Court of Appeals of Kentucky.
May 25, 1904.
ACTION: Reversed.

Appeal from Circuit Court, Harlan County.

"Not to be officially reported."

Bill to quiet title by G. A. Eversole against S. S. Branson and another. From a judgment for plaintiff, defendants appeal.

The appellee, Eversole, sued the appellants, Branson and Coldiron, and alleged that he was the owner and in possession of a certain tract of land, and sought to be quieted in the possession and enjoyment of it. The appellant Coldiron filed an answer denying that the plaintiff was the owner of the land, or that he was in the actual possession of it, and claimed that he was the owner of a tract of land, and that there was a lap in the boundaries, etc. The petition was filed in December, 1902. At a special term of the court in July, 1903, upon motion of appellants, an order of survey was made, and one Reynolds, a surveyor, was directed to execute it. The special term continued until the August term of court. After the August term of court the appellant Coldiron obtained a copy of the order of survey, and went to a place in Harlan county where he had reason to believe the surveyor would be found, with a view of delivering it to him and having it executed. He learned that the surveyor was seriously ill, and had been taken to his home in Knox county. Consequently the order of survey was not executed. At the November term of court the appellant Coldiron filed his affidavit showing the facts stated, and moved the court for a continuance of the case. He stated that he had not prepared his case for trial, because the survey was necessary to an intelligent understanding of it, and to enable him to take his testimony. The case was in equity. The court overruled his motion for a continuance, and gave judgment against him.

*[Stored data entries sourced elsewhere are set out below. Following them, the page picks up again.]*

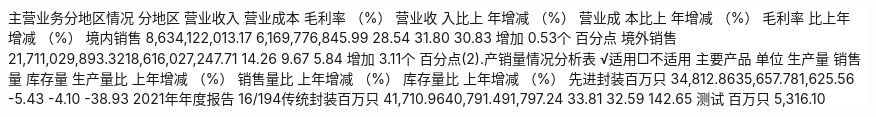 主营业务分地区情况
分地区
营业收入
营业成本
毛利率
（%）
营业收
入比上
年增减
（%）
营业成
本比上
年增减
（%）
毛利率
比上年
增减
（%）
境内销售
8,634,122,013.17
6,169,776,845.99
28.54
31.80
30.83
增加
0.53个
百分点
境外销售
21,711,029,893.3218,616,027,247.71
14.26
9.67
5.84
增加
3.11个
百分点(2).产销量情况分析表
√适用□不适用
主要产品
单位
生产量
销售量
库存量
生产量比
上年增减
（%）
销售量比
上年增减
（%）
库存量比
上年增减
（%）
先进封装百万只
34,812.8635,657.781,625.56
-5.43
-4.10
-38.93
2021年年度报告
16/194传统封装百万只
41,710.9640,791.491,797.24
33.81
32.59
142.65
测试
百万只
5,316.10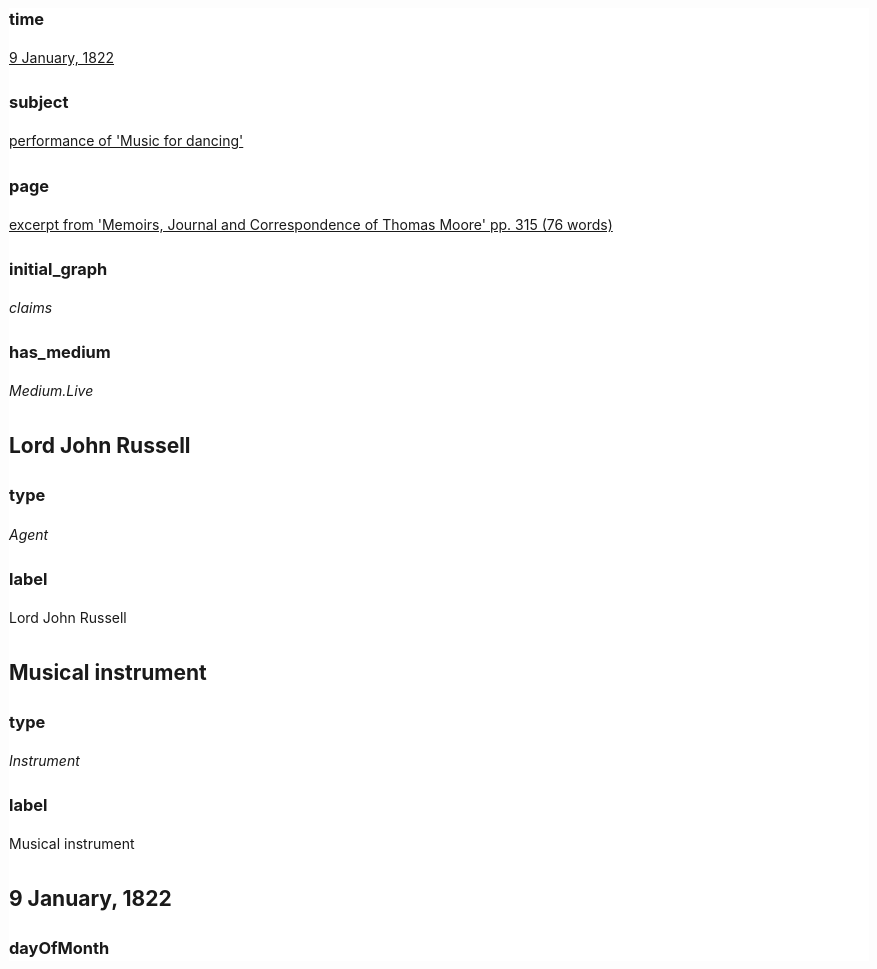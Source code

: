### time


[9 January, 1822](#9-January-1822)

### subject


[performance of 'Music for dancing'](#performance-of-'Music-for-dancing')

### page


[excerpt from 'Memoirs, Journal and Correspondence of Thomas Moore' pp. 315 (76 words)](#excerpt-from-'Memoirs-Journal-and-Correspondence-of-Thomas-Moore'-pp.-315-(76-words))

### initial_graph


*claims*

### has_medium


*Medium.Live*

## Lord John Russell

### type


*Agent*

### label


Lord John Russell

## Musical instrument

### type


*Instrument*

### label


Musical instrument

## 9 January, 1822

### dayOfMonth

When the order of survey was made, the court evidently was of the opinion that a survey was necessary. Nothing was developed in the record which shows it was unnecessary. In most of the cases involving title to land, a survey is necessary to enable the court or jury to understand the location of the boundary lines of the land. Where a survey is necessary, it is impossible to properly prepare a case for trial without it. The appellants had the right to rely upon the judgment of the court, previously given, that a survey was necessary. When the court changed its mind, the appellants had no time in which to prepare the case for trial. They were not afforded an opportunity to have their side of the case presented for hearing. The court erred in overruling appellant's motion for a continuance, as it was not his fault that the survey was not made.

The judgment is reversed for proceedings consistent with this opinion.